Recorded information:
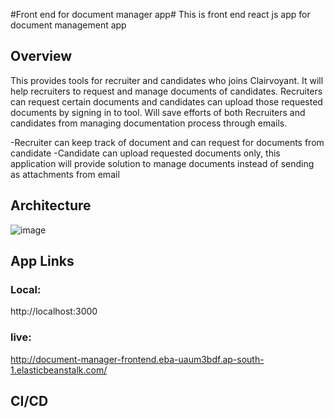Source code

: #Front end for document manager app#
This is front end react js app for document management app

## Overview ##

This provides tools for recruiter and candidates who joins Clairvoyant.  It will help recruiters to request and manage documents of candidates. Recruiters can request certain documents and candidates can upload those requested documents by signing in to tool. Will save efforts of both Recruiters and candidates from managing documentation process through emails.

-Recruiter can keep track of document and can request for documents from candidate
-Candidate can upload requested documents only, this application will provide solution to manage documents instead of sending as attachments from email

## Architecture ##

![image](https://user-images.githubusercontent.com/113005533/193248876-87d3c507-7c80-4d3f-94e6-d860299bbe57.png)


## App Links ##

### Local: ###
http://localhost:3000

### live: ### 
http://document-manager-frontend.eba-uaum3bdf.ap-south-1.elasticbeanstalk.com/

## CI/CD ##

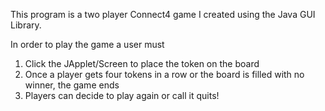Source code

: This program is a two player Connect4 game I created using the Java GUI Library.

In order to play the game a user must
1) Click the JApplet/Screen to place the token on the board
2) Once a player gets four tokens in a row or the board is filled with no winner, the game ends
3) Players can decide to play again or call it quits!




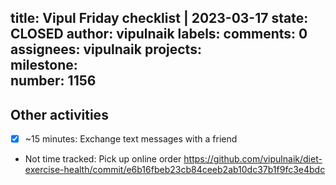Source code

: title:	Vipul Friday checklist | 2023-03-17
state:	CLOSED
author:	vipulnaik
labels:	
comments:	0
assignees:	vipulnaik
projects:	
milestone:	
number:	1156
--
## Other activities

- [x] ~15 minutes: Exchange text messages with a friend
- Not time tracked: Pick up online order https://github.com/vipulnaik/diet-exercise-health/commit/e6b16fbeb23cb84ceeb2ab10dc37b1f9fc3e4bdc
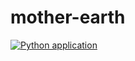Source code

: # mother-earth
[![Python application](https://github.com/codersonet/mother-earth/actions/workflows/python-app.yml/badge.svg)](https://github.com/codersonet/mother-earth/actions/workflows/python-app.yml)
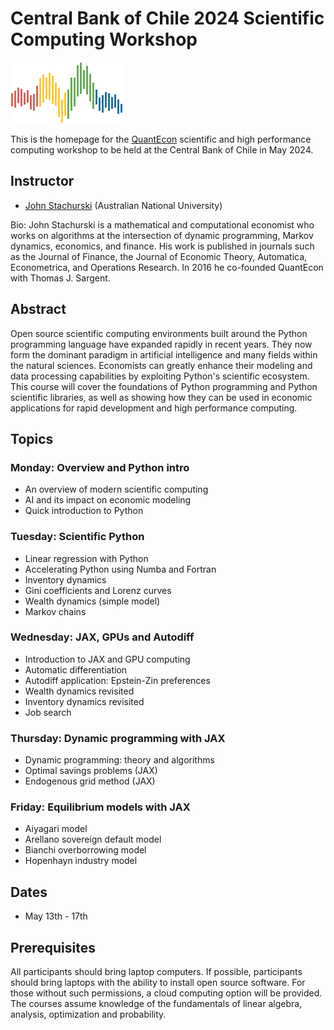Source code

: # Central Bank of Chile 2024 Scientific Computing Workshop

![](qe-logo-large.png)

This is the homepage for the [QuantEcon](https://quantecon.org/) scientific
and high performance computing workshop to be held at the Central Bank of
Chile in May 2024.



## Instructor

* [John Stachurski](https://johnstachurski.net/) (Australian National University)

Bio: John Stachurski is a mathematical and computational economist who works on
algorithms at the intersection of dynamic programming, Markov dynamics,
economics, and finance.  His work is published in journals such as the Journal
of Finance, the Journal of Economic Theory, Automatica, Econometrica, and
Operations Research.  In 2016 he co-founded QuantEcon with Thomas J. Sargent. 


## Abstract

Open source scientific computing environments built around the Python
programming language have expanded rapidly in recent years. They now form the
dominant paradigm in artificial intelligence and many fields within the natural
sciences.  Economists can greatly enhance their modeling and data processing
capabilities by exploiting Python's scientific ecosystem.  This course will
cover the foundations of Python programming and Python scientific libraries, as
well as showing how they can be used in economic applications for rapid
development and high performance computing.  

## Topics

### Monday: Overview and Python intro

* An overview of modern scientific computing
* AI and its impact on economic modeling
* Quick introduction to Python

### Tuesday: Scientific Python

* Linear regression with Python
* Accelerating Python using Numba and Fortran
* Inventory dynamics
* Gini coefficients and Lorenz curves
* Wealth dynamics (simple model)
* Markov chains

### Wednesday: JAX, GPUs and Autodiff

* Introduction to JAX and GPU computing
* Automatic differentiation
* Autodiff application: Epstein-Zin preferences
* Wealth dynamics revisited
* Inventory dynamics revisited
* Job search

### Thursday: Dynamic programming with JAX

* Dynamic programming: theory and algorithms
* Optimal savings problems (JAX)
* Endogenous grid method (JAX)

### Friday: Equilibrium models with JAX

* Aiyagari model
* Arellano sovereign default model
* Bianchi overborrowing model
* Hopenhayn industry model


## Dates

* May 13th - 17th

## Prerequisites

All participants should bring laptop computers.  If possible, participants
should bring laptops with the ability to install open source software. For those
without such permissions, a cloud computing option will be provided. The courses
assume knowledge of the fundamentals of linear algebra, analysis, optimization
and probability.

Exercise:
Reproduce every record in full. Leave out the images.

Exercise response:
Source code

: #Front end for document manager app#
This is front end react js app for document management app

## Overview ##

This provides tools for recruiter and candidates who joins Clairvoyant.  It will help recruiters to request and manage documents of candidates. Recruiters can request certain documents and candidates can upload those requested documents by signing in to tool. Will save efforts of both Recruiters and candidates from managing documentation process through emails.

-Recruiter can keep track of document and can request for documents from candidate
-Candidate can upload requested documents only, this application will provide solution to manage documents instead of sending as attachments from email

## Architecture ##

![image](https://user-images.githubusercontent.com/113005533/193248876-87d3c507-7c80-4d3f-94e6-d860299bbe57.png)


## App Links ##

### Local: ###
http://localhost:3000

### live: ### 
http://document-manager-frontend.eba-uaum3bdf.ap-south-1.elasticbeanstalk.com/

## CI/CD ##

Source code

: This program is a two player Connect4 game I created using the Java GUI Library.

In order to play the game a user must
1) Click the JApplet/Screen to place the token on the board
2) Once a player gets four tokens in a row or the board is filled with no winner, the game ends
3) Players can decide to play again or call it quits!




Source code

: title:	Vipul Friday checklist | 2023-03-17
state:	CLOSED
author:	vipulnaik
labels:	
comments:	0
assignees:	vipulnaik
projects:	
milestone:	
number:	1156
--
## Other activities

- [x] ~15 minutes: Exchange text messages with a friend
- Not time tracked: Pick up online order https://github.com/vipulnaik/diet-exercise-health/commit/e6b16fbeb23cb84ceeb2ab10dc37b1f9fc3e4bdc
Source code

: # mother-earth
[![Python application](https://github.com/codersonet/mother-earth/actions/workflows/python-app.yml/badge.svg)](https://github.com/codersonet/mother-earth/actions/workflows/python-app.yml)
Source code

: # Central Bank of Chile 2024 Scientific Computing Workshop

![](qe-logo-large.png)

This is the homepage for the [QuantEcon](https://quantecon.org/) scientific
and high performance computing workshop to be held at the Central Bank of
Chile in May 2024.



## Instructor

* [John Stachurski](https://johnstachurski.net/) (Australian National University)

Bio: John Stachurski is a mathematical and computational economist who works on
algorithms at the intersection of dynamic programming, Markov dynamics,
economics, and finance.  His work is published in journals such as the Journal
of Finance, the Journal of Economic Theory, Automatica, Econometrica, and
Operations Research.  In 2016 he co-founded QuantEcon with Thomas J. Sargent. 


## Abstract

Open source scientific computing environments built around the Python
programming language have expanded rapidly in recent years. They now form the
dominant paradigm in artificial intelligence and many fields within the natural
sciences.  Economists can greatly enhance their modeling and data processing
capabilities by exploiting Python's scientific ecosystem.  This course will
cover the foundations of Python programming and Python scientific libraries, as
well as showing how they can be used in economic applications for rapid
development and high performance computing.  

## Topics

### Monday: Overview and Python intro

* An overview of modern scientific computing
* AI and its impact on economic modeling
* Quick introduction to Python

### Tuesday: Scientific Python

* Linear regression with Python
* Accelerating Python using Numba and Fortran
* Inventory dynamics
* Gini coefficients and Lorenz curves
* Wealth dynamics (simple model)
* Markov chains

### Wednesday: JAX, GPUs and Autodiff

* Introduction to JAX and GPU computing
* Automatic differentiation
* Autodiff application: Epstein-Zin preferences
* Wealth dynamics revisited
* Inventory dynamics revisited
* Job search

### Thursday: Dynamic programming with JAX

* Dynamic programming: theory and algorithms
* Optimal savings problems (JAX)
* Endogenous grid method (JAX)

### Friday: Equilibrium models with JAX

* Aiyagari model
* Arellano sovereign default model
* Bianchi overborrowing model
* Hopenhayn industry model


## Dates

* May 13th - 17th

## Prerequisites

All participants should bring laptop computers.  If possible, participants
should bring laptops with the ability to install open source software. For those
without such permissions, a cloud computing option will be provided. The courses
assume knowledge of the fundamentals of linear algebra, analysis, optimization
and probability.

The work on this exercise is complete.